Flashcards in GI Bleeding Deck (13):
How do we manage an acute GI bleed presentation?
ABC, protect the airway, IV access with large bore cannulas. Fluids.
What is the 100 rule for poor prognostic group in a GI bleed?
What others are also included in this group?
Systolic under 100
Pulse over 100
HB under 100g/L
Aged over 60
What is the blatchford score?
Is used to assess GI bleed patients status. Uses BP, Hb, urea etc.
What is stigmata of recent haemorrhage?
Active bleeding or oozing or an overlying clot or visible vessel.
What are the endoscopic treatments of peptic ulcers?
Injection, heater probe coagulation, clips and haemospray.
Can be given 1:10000 adrenaline to cessation bleeding during the procedure.
How does haemospray work?
When comes into contact with blood, the powder absorbs water, which forms a barrier over the bleeding site.

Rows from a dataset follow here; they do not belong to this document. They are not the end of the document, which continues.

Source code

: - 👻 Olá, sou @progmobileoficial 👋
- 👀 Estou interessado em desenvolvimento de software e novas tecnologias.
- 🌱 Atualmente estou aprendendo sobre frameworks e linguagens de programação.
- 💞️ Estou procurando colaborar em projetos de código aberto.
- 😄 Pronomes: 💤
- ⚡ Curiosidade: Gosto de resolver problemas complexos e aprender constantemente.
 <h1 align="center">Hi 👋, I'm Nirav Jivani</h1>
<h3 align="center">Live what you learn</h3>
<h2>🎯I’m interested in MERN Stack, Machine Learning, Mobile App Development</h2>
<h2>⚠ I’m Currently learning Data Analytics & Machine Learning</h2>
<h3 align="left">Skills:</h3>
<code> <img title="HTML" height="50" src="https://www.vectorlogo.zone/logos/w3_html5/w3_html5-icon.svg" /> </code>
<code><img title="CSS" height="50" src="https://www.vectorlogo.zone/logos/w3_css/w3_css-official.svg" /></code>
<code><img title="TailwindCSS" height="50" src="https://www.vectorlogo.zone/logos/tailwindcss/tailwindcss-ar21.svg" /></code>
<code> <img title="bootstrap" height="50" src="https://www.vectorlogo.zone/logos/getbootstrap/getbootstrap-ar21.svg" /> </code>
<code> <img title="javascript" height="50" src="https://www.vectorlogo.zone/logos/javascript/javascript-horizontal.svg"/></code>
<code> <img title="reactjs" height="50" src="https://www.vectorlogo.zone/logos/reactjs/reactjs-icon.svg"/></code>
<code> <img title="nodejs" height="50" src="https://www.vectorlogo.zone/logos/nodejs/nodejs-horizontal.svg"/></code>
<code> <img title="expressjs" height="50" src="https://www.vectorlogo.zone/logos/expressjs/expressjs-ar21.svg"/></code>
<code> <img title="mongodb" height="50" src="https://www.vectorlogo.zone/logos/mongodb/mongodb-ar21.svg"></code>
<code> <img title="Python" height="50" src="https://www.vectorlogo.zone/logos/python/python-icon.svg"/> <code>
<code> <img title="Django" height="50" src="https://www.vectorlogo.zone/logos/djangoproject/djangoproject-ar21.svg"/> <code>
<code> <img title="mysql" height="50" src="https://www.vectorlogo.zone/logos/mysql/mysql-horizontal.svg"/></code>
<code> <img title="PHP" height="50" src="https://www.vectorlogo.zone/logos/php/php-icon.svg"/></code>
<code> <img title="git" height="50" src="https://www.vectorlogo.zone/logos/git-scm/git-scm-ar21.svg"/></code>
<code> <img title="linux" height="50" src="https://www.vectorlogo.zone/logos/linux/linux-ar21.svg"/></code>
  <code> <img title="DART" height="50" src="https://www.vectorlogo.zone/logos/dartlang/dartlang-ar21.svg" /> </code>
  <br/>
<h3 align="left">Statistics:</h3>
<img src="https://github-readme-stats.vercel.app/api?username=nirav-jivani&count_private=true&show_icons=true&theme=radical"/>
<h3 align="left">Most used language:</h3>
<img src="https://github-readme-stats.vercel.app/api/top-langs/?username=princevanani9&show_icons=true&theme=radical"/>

What are risk factors for bleeding oesophageal varices?
Portal pressure of over 12mmHg
Varices extending over 25% into the lumen.
Presence of red signs
The degree of liver failure.
When should we suspect varices in a bleeder?
Known history of varices or cirrhosis.
History: chronic alcohol excess, chronic viral hepatitis infection, metabolic or autoimmune liver disease.
On examination: stigmata of chronic liver diseases such as spider naevi, ascites, jaundice, palmar erythema leukonychia and encephalopathy.
How is haemostasis achieved in bleeding varices?
Terlipressin (vasopressin analogue)
Endoscopic variceal ligation.
What does terlipressin do?
Predominantly splanchnic vasoconstriction and has a beneficial effect on renal perfusion.
Superior to vasopressin and somatostatin.
What veins cause oesophageal varices?
The periesophageal venous plexus.
What is a TIPS procedure?
What is it used for?
Burrow through the liver to place a shunt between the portal vein and one of the hepatic veins to try and reduce portal pressure.
Known cirrhosis liver with uncontrollable bleeding oesophageal varices.